Par jugement du 21 avril 2022, le tribunal de commerce de Paris a prononcé la liquidation judiciaire de la société Angelio Academia.
Mme [Z] a interjeté appel à l'encontre du jugement du conseil de prud'hommes du 21 mars 2022 les :
- 26 avril 2022, procédure enregistrée sous le n° RG 22/04649,
- 26 juillet 2022 à 14 heures 36, procédure enregistrée sous le n° RG 22/07235,
- 26 juillet 2022 à 16 heures 16, procédure enregistrée sous le n° RG 22/07273.
Par ordonnance du 24 novembre 2022, les procédures n° RG 22/04649 et 22/07273 ont été jointes sous le n° RG 22/07273.
Par ordonnance du 22 avril 2024, les procédures n° RG 22/07235 et 22/07273 ont été jointes sous le n° RG 22/07273.

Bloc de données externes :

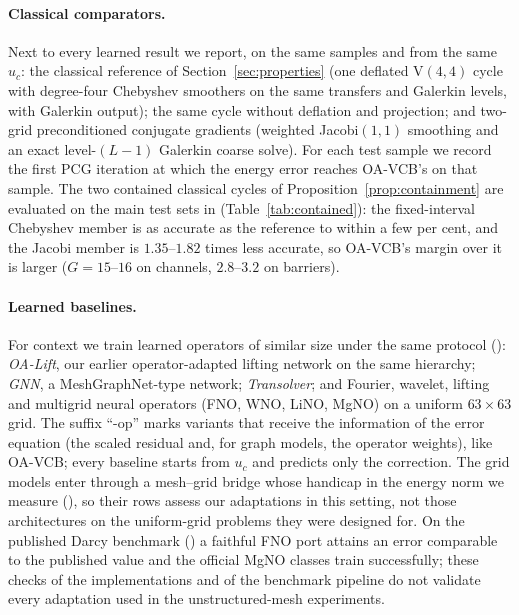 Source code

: \paragraph{Classical comparators.} Next to every learned result we report, on the same samples and from the same $u_c$: the
classical reference of Section~\ref{sec:properties} (one deflated V$(4,4)$ cycle with degree-four Chebyshev smoothers on the
same transfers and Galerkin levels, with Galerkin output); the same cycle without deflation and projection; and two-grid
preconditioned conjugate gradients (weighted Jacobi$(1,1)$ smoothing and an exact level-$(L-1)$ Galerkin coarse solve). For
each test sample we record the first PCG iteration at which the energy error reaches OA-VCB's on that sample. The two
contained classical cycles of Proposition~\ref{prop:containment} are evaluated on the main test sets in 
(Table~\ref{tab:contained}): the fixed-interval Chebyshev member is as accurate as the reference to within a few per cent,
and the Jacobi member is $1.35$--$1.82$ times less accurate, so OA-VCB's margin over it is larger ($G = 15$--$16$ on channels,
$2.8$--$3.2$ on barriers).

\paragraph{Learned baselines.}\label{sec:baselines} For context we train learned operators of similar size under the same
protocol (): \emph{OA-Lift}, our earlier operator-adapted lifting network on the same hierarchy;
\emph{GNN}, a MeshGraphNet-type network; \emph{Transolver}; and Fourier, wavelet, lifting and multigrid neural operators
(FNO, WNO, LiNO, MgNO) on a uniform $63\times63$ grid. The suffix ``-op'' marks variants that receive the information of the
error equation (the scaled residual and, for graph models, the operator weights), like OA-VCB; every baseline starts from
$u_c$ and predicts only the correction. The grid models enter through a mesh--grid bridge whose handicap in the energy norm we
measure (), so their rows assess our adaptations in this setting, not those architectures on the
uniform-grid problems they were designed for. On the published Darcy benchmark () a faithful FNO port
attains an error comparable to the published value and the official MgNO classes train successfully; these checks of the
implementations and of the benchmark pipeline do not validate every adaptation used in the unstructured-mesh experiments.

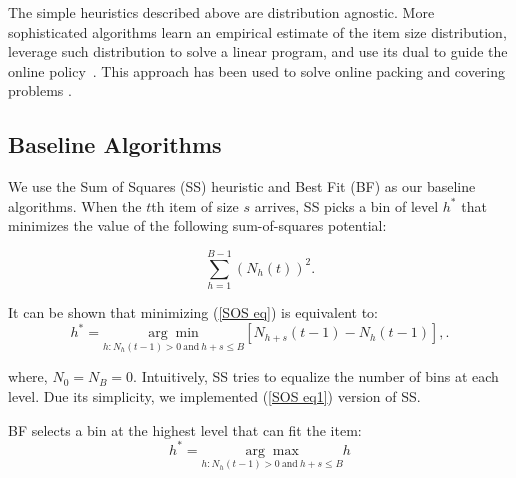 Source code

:\documentclass[letterpaper]{article} %
\begin{document}
The simple heuristics described above are distribution agnostic. More sophisticated algorithms learn an empirical estimate of the item size distribution, leverage such distribution to solve a linear program, and use its dual to guide the online policy~\cite{IyengarSigman2004}. This approach has been used to solve online packing and covering problems \cite{GuptaMolinaro2014,AgrawalDevanur2015}.


\subsection{Baseline Algorithms}
We use the Sum of Squares (SS) heuristic and Best Fit (BF) as our baseline algorithms. 
When the $t$th item of size $s$ arrives, SS picks a bin of level $h^*$ that minimizes the value of the following sum-of-squares potential:

\begin{equation}
\sum_{h=1}^{B-1} (N_{h}(t))^2 \label{SOS eq}.
\end{equation}

\noindent It can be shown that minimizing (\ref{SOS eq}) is equivalent to:
\begin{equation}
h^* = \underset{h:N_h(t-1)>0 \ \text{and} \ h+s \leq B}{\arg\min} [N_{h+s}(t-1) - N_h(t-1)], \label{SOS eq1}.
\end{equation}

\noindent where, $N_0 = N_B = 0$. Intuitively, SS tries to equalize the number of bins at each level. Due its simplicity, we implemented (\ref{SOS eq1}) version of SS.

BF selects a bin at the highest level that can fit the item:
\begin{equation}
h^* = \underset{h:N_h(t-1)>0 \ \text{and} \ h+s \leq B}{\arg\max} h
\end{equation}
\end{document}
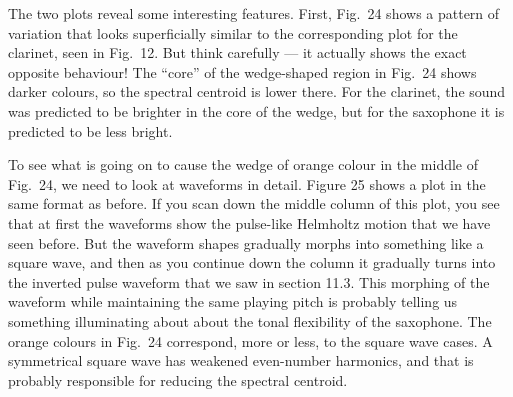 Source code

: 
  The two plots reveal some interesting features. First, Fig.\ 24 shows a 
  pattern of variation that looks superficially similar to the corresponding 
  plot for the clarinet, seen in Fig.\ 12. But think carefully — it actually 
  shows the exact opposite behaviour! The “core” of the wedge-shaped region in 
  Fig.\ 24 shows darker colours, so the spectral centroid is lower there. For 
  the clarinet, the sound was predicted to be brighter in the core of the 
  wedge, but for the saxophone it is predicted to be less bright. 

  To see what is going on to cause the wedge of orange colour in the middle of 
  Fig.\ 24, we need to look at waveforms in detail. Figure 25 shows a plot in 
  the same format as before. If you scan down the middle column of this plot, 
  you see that at first the waveforms show the pulse-like Helmholtz motion that 
  we have seen before. But the waveform shapes gradually morphs into something 
  like a square wave, and then as you continue down the column it gradually 
  turns into the inverted pulse waveform that we saw in section 11.3. This 
  morphing of the waveform while maintaining the same playing pitch is probably 
  telling us something illuminating about about the tonal flexibility of the 
  saxophone. The orange colours in Fig.\ 24 correspond, more or less, to the 
  square wave cases. A symmetrical square wave has weakened even-number 
  harmonics, and that is probably responsible for reducing the spectral 
  centroid. 


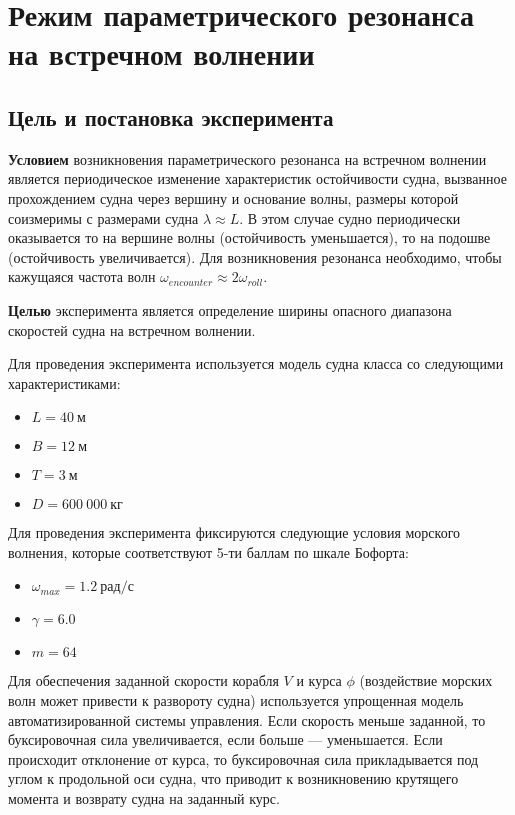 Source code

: \section{Режим параметрического резонанса на встречном волнении}

\subsection{Цель и постановка эксперимента}

\textbf{Условием} возникновения параметрического резонанса на встречном волнении является периодическое изменение характеристик остойчивости судна, вызванное прохождением судна через вершину и основание волны, размеры которой соизмеримы с размерами судна $\lambda \approx L$. В этом случае судно периодически оказывается то на вершине волны (остойчивость уменьшается), то на подошве (остойчивость увеличивается). Для возникновения резонанса необходимо, чтобы кажущаяся частота волн $\omega_{encounter} \approx 2\omega_{roll}$.

\textbf{Целью} эксперимента является определение ширины опасного диапазона скоростей судна на встречном волнении.

Для проведения эксперимента используется модель судна класса  со следующими характеристиками:
\begin{itemize}
	\item	$L = 40\ \text{м}$
	\item	$B = 12\ \text{м}$
	\item	$T = 3\ \text{м}$
	\item	$D = 600\ 000\ \text{кг}$
\end{itemize}

Для проведения эксперимента фиксируются следующие условия морского волнения, которые соответствуют 5-ти баллам по шкале Бофорта:
\begin{itemize}
	\item	$\omega_{max} = 1.2\ \text{рад/с}$
	\item	$\gamma = 6.0$
	\item	$m = 64$
\end{itemize}

Для обеспечения заданной скорости корабля $V$ и курса $\phi$ (воздействие морских волн может привести к развороту судна) используется упрощенная модель автоматизированной системы управления. Если скорость меньше заданной, то буксировочная сила увеличивается, если больше --- уменьшается. Если происходит отклонение от курса, то буксировочная сила прикладывается под углом к продольной оси судна, что приводит к возникновению крутящего момента и возврату судна на заданный курс.

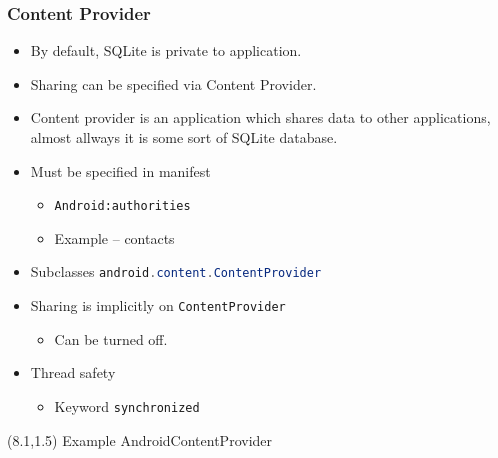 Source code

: \documentclass[10pt,xcolor=pdflatex]{beamer}
\newcommand{\inlinejava}{\lstinline[language={Java},basicstyle=\ttfamily,keepspaces]}
\begin{document}
\begin{frame}[fragile]\frametitle{Content Provider}
\begin{itemize}
	\item By default, SQLite is private to application.
	\item Sharing can be specified via Content Provider.
	\item Content provider is an application which shares data to other applications, almost allways it is some sort of SQLite database.
	\item Must be specified in manifest
      \begin{itemize}
    	\item \texttt{Android:authorities}
		\item Example -- contacts
      \end{itemize}
    \item Subclasses {\color{red}\inlinejava{android.content.ContentProvider}}
    \item Sharing is implicitly on \texttt{ContentProvider}
      \begin{itemize}
    	\item Can be turned off.
      \end{itemize}
    \item Thread safety
      \begin{itemize}
    	\item Keyword \texttt{synchronized}
      \end{itemize}
\end{itemize}
\begin{textblock}{15}(8.1,1.5)
    {\footnotesize Example AndroidContentProvider}
\end{textblock}
\end{frame}
\end{document}
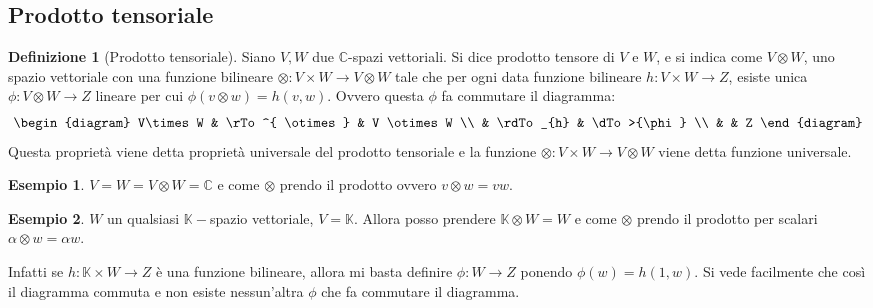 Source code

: \documentclass[11pt]{article}
\theoremstyle{plain}
\theoremstyle{definition}
\newtheorem{defn}{Definizione}[section]
\newtheorem{exmp}{Esempio}[section]
\theoremstyle{remark}
\newcommand{\C}{\mathbb{C}}
\newcommand{\K}{\mathbb{K}}
\newcommand{\tridiag}[6]{
	  \begin{diagram}
	  #1 & \rTo^{#2}  & #3        \\
	     & \rdTo_{#6} & \dTo>{#4}   \\
	     &          & #5
	  \end{diagram}
}
\begin{document}
\subsection{Prodotto tensoriale}

\begin{defn}[Prodotto tensoriale]
   Siano $V, W$ due $\mathbb{C}$-spazi vettoriali. Si dice prodotto tensore di $V$ e $W$, 
   e si indica come $V\otimes W$, uno spazio vettoriale con una funzione bilineare 
   $\otimes: V \times W \to V\otimes W$ tale che per ogni data funzione bilineare $h: V\times W \to  Z$,
   esiste unica $\phi: V\otimes W \to Z$ lineare per cui $\phi(v \otimes w)=h(v,w)$. Ovvero questa $\phi$ fa commutare il diagramma:
   \[\tridiag{V\times W}{ \otimes }{V \otimes W}{\phi}{Z}{h}\]
   Questa proprietà viene detta proprietà universale del prodotto tensoriale e la funzione $\otimes: V \times W \to V\otimes W$
   viene detta funzione universale.
\label{defn:prodotto tensoriale}
\end{defn}

\begin{exmp} $V=W=V\otimes W = \C$ e come $\otimes$ prendo il prodotto ovvero $v\otimes w=vw$.
\end{exmp}
\begin{exmp} $W$ un qualsiasi $\K-$spazio vettoriale, $V=\K$. Allora posso prendere $\K\otimes W = W$ e come $\otimes$ prendo il prodotto per scalari $\alpha\otimes w=\alpha w$.

Infatti se $h:\K\times W\to Z$ è una funzione bilineare, allora mi basta definire $\phi:W\to Z$ ponendo $\phi(w) = h(1, w)$. Si vede facilmente
che così il diagramma commuta e non esiste nessun'altra $\phi$ che fa commutare il diagramma.
\end{exmp}
\end{document}
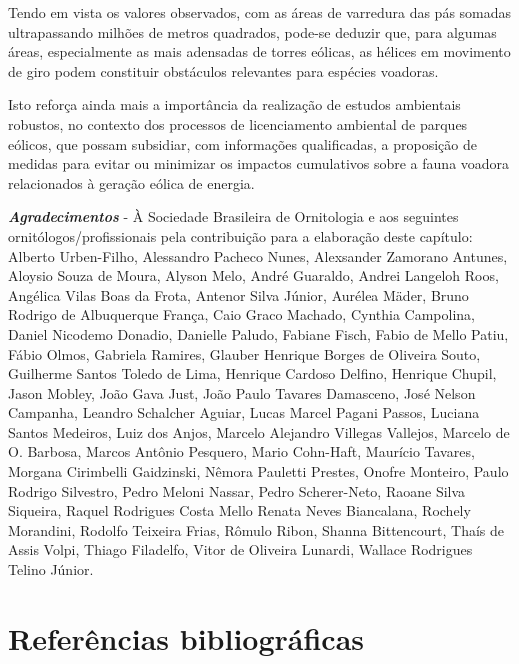 \documentclass[
  oneside]{scrbook}
\begin{document}
\begin{blackbox}
Tendo em vista os valores observados, com as áreas de varredura das pás somadas ultrapassando milhões de metros quadrados, pode-se deduzir que, para algumas áreas, especialmente as mais adensadas de torres eólicas, as hélices em movimento de giro podem constituir obstáculos relevantes para espécies voadoras.

Isto reforça ainda mais a importância da realização de estudos ambientais robustos, no contexto dos processos de licenciamento ambiental de parques eólicos, que possam subsidiar, com informações qualificadas, a proposição de medidas para evitar ou minimizar os impactos cumulativos sobre a fauna voadora relacionados à geração eólica de energia.

\end{blackbox}

\newpage

\textbf{\emph{Agradecimentos}} - À Sociedade Brasileira de Ornitologia e aos seguintes ornitólogos/profissionais pela contribuição para a elaboração deste capítulo:
Alberto Urben-Filho,
Alessandro Pacheco Nunes,
Alexsander Zamorano Antunes,
Aloysio Souza de Moura,
Alyson Melo,
André Guaraldo,
Andrei Langeloh Roos,
Angélica Vilas Boas da Frota,
Antenor Silva Júnior,
Aurélea Mäder,
Bruno Rodrigo de Albuquerque França,
Caio Graco Machado,
Cynthia Campolina,
Daniel Nicodemo Donadio,
Danielle Paludo,
Fabiane Fisch,
Fabio de Mello Patiu,
Fábio Olmos,
Gabriela Ramires,
Glauber Henrique Borges de Oliveira Souto,
Guilherme Santos Toledo de Lima,
Henrique Cardoso Delfino,
Henrique Chupil,
Jason Mobley,
João Gava Just,
João Paulo Tavares Damasceno,
José Nelson Campanha,
Leandro Schalcher Aguiar,
Lucas Marcel Pagani Passos,
Luciana Santos Medeiros,
Luiz dos Anjos,
Marcelo Alejandro Villegas Vallejos,
Marcelo de O. Barbosa,
Marcos Antônio Pesquero,
Mario Cohn-Haft,
Maurício Tavares,
Morgana Cirimbelli Gaidzinski,
Nêmora Pauletti Prestes,
Onofre Monteiro,
Paulo Rodrigo Silvestro,
Pedro Meloni Nassar,
Pedro Scherer-Neto,
Raoane Silva Siqueira,
Raquel Rodrigues Costa Mello
Renata Neves Biancalana,
Rochely Morandini,
Rodolfo Teixeira Frias,
Rômulo Ribon,
Shanna Bittencourt,
Thaís de Assis Volpi,
Thiago Filadelfo,
Vitor de Oliveira Lunardi,
Wallace Rodrigues Telino Júnior.

\hypertarget{referuxeancias-bibliogruxe1ficas-6}{%
\section{Referências bibliográficas}\label{referuxeancias-bibliogruxe1ficas-6}}
\end{document}
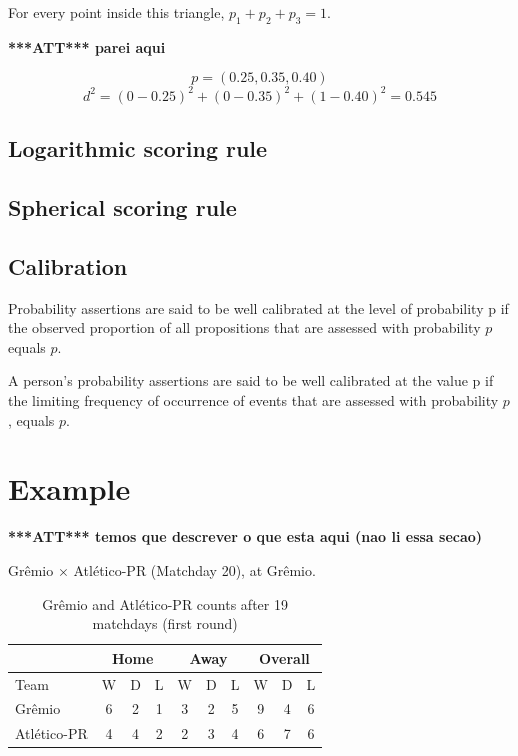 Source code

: \documentclass[journal,article,accept,moreauthors,pdftex,12pt,a4paper]{mdpi}
\newcommand{\red}[1]{\textbf{\color{red} ***ATT*** #1}}
\begin{document}
For every point inside this triangle, $p_1+p_2+p_3=1$.

\red{parei aqui}

\[p=(0.25,0.35,0.40)\]
\[d^2=(0-0.25)^2+(0-0.35)^2+(1-0.40)^2=0.545\]



\subsection{Logarithmic scoring rule} 

\subsection{Spherical scoring rule}


\subsection{Calibration}

Probability assertions are said to be well calibrated at the level of probability p if the observed proportion of all propositions that are assessed with probability $p$ equals $p$.

A person's probability assertions are said to be well calibrated at the value p if the limiting frequency of occurrence of events that are assessed with probability $p$, equals $p$.


\section{Example}

\red{temos que descrever o que esta aqui (nao li essa secao)}

Gr\^emio $\times$ Atl\'etico-PR (Matchday 20), at Gr\^emio.

\begin{table}[h]
\begin{center}
\begin{tabular}{lccccccccc}

\hline
 & \multicolumn{3}{c}{Home} & \multicolumn{3}{c}{Away}& \multicolumn{3}{c}{Overall} \\
\hline
\hline
Team & W & D & L & W & D & L & W & D & L\\
\hline
Gr\^emio & 6 & 2 & 1 & 3 & 2 & 5 & 9 & 4 & 6\\
Atl\'etico-PR & 4 & 4 & 2 & 2 & 3 & 4 & 6 & 7 & 6\\
\hline
\end{tabular}
\caption{Gr\^emio and Atl\'etico-PR counts after 19 matchdays (first round)}
\end{center}
\end{table}
\end{document}
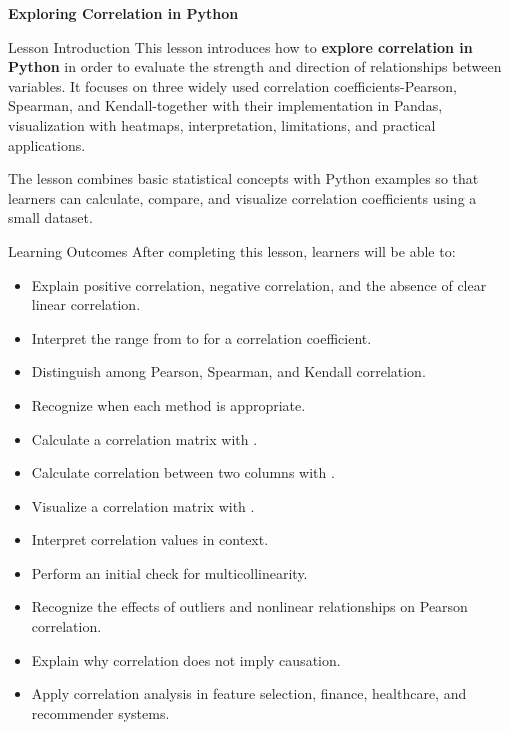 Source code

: \documentclass[aspectratio=169,11pt]{beamer}
\begin{document}
\begin{frame}
\centering\vfill
{\Huge\textcolor{TitleBlue}{\textbf{Exploring Correlation in Python}}}
\vfill\end{frame}
\begin{frame}[allowframebreaks]{Lesson Introduction}
\small
This lesson introduces how to \textbf{explore correlation in Python} in order to evaluate the strength and direction of relationships between variables. It focuses on three widely used correlation coefficients-Pearson, Spearman, and Kendall-together with their implementation in Pandas, visualization with heatmaps, interpretation, limitations, and practical applications.\par\medskip
The lesson combines basic statistical concepts with Python examples so that learners can calculate, compare, and visualize correlation coefficients using a small dataset.\par\medskip
\end{frame}
\begin{frame}[allowframebreaks]{Learning Outcomes}
\footnotesize
After completing this lesson, learners will be able to:\par\medskip
\begin{itemize}
\item Explain positive correlation, negative correlation, and the absence of clear linear correlation.
\item Interpret the range from \texttt{} to \texttt{} for a correlation coefficient.
\item Distinguish among Pearson, Spearman, and Kendall correlation.
\item Recognize when each method is appropriate.
\item Calculate a correlation matrix with \texttt{}.
\item Calculate correlation between two columns with \texttt{}.
\item Visualize a correlation matrix with \texttt{}.
\item Interpret correlation values in context.
\item Perform an initial check for multicollinearity.
\item Recognize the effects of outliers and nonlinear relationships on Pearson correlation.
\item Explain why correlation does not imply causation.
\item Apply correlation analysis in feature selection, finance, healthcare, and recommender systems.
\end{itemize}
\end{frame}
\end{document}
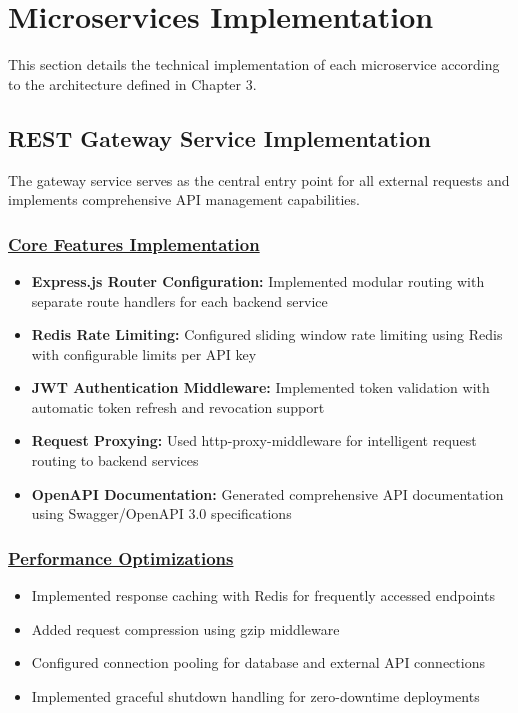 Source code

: \section{Microservices Implementation}
This section details the technical implementation of each microservice according to the architecture defined in Chapter 3.

\subsection{REST Gateway Service Implementation}
The gateway service serves as the central entry point for all external requests and implements comprehensive API management capabilities.

\subsubsection*{\underline{Core Features Implementation}}
\begin{itemize}
    \item \textbf{Express.js Router Configuration:} Implemented modular routing with separate route handlers for each backend service
    \item \textbf{Redis Rate Limiting:} Configured sliding window rate limiting using Redis with configurable limits per API key
    \item \textbf{JWT Authentication Middleware:} Implemented token validation with automatic token refresh and revocation support
    \item \textbf{Request Proxying:} Used http-proxy-middleware for intelligent request routing to backend services
    \item \textbf{OpenAPI Documentation:} Generated comprehensive API documentation using Swagger/OpenAPI 3.0 specifications
\end{itemize}

\subsubsection*{\underline{Performance Optimizations}}
\begin{itemize}
    \item Implemented response caching with Redis for frequently accessed endpoints
    \item Added request compression using gzip middleware
    \item Configured connection pooling for database and external API connections
    \item Implemented graceful shutdown handling for zero-downtime deployments
\end{itemize}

Par dernières conclusions remises au greffe et notifiées par la voie électronique le 21 avril 2024, auxquelles il est renvoyé pour plus ample exposé des moyens en application de l'article 455 du code de procédure civile, l'appelante demande à la cour d'infirmer le jugement en ce qu'il a limité la condamnation de la société Angelio Academia au titre du rappel de salaire conventionnel pour les années 2017 et 2018 aux sommes de 392,40 euros et 135 euros et en ce qu'il l'a déboutée de ses autres demandes, statuant à nouveau, de requalifier la relation de travail pour la période de janvier 2014 à décembre 2016 en contrat de travail à durée indéterminée à temps plein et la démission intervenue le 29 juin 2018 en licenciement abusif, d'inscrire au passif de la société Angelio Academia les sommes suivantes :
* 18 210 euros à titre de rappel de salaire temps plein (janvier 2014 à décembre 2016),
* 1 821 euros au titre des congés payés afférents (même période),
* 2 373 euros à titre d'indemnité de licenciement,
* 10 170 euros à titre de dommages et intérêts pour licenciement abusif,
* 12 204 euros au titre de l'emploi salarié dissimulé,
* 12 905,28 euros à titre de rappel de salaire conventionnel (09 janvier 2017 au 31 mai 2018), à titre subsidiaire 7 576,75 euros,
* 1 290,582 euros au titre des congés payés afférents, à titre subsidiaire 757,67 euros,
* 3 000 euros au titre de l'article 700 du code de procédure civile,
d'ordonner la remise des documents sociaux conformes sous astreinte de 50 euros par document et par jour de retard, de rappeler l'intérêt légal de droit, d'ordonner la capitalisation des intérêts échus, de condamner la société Angelio Academia aux dépens et de dire la décision opposable à 1'AGS.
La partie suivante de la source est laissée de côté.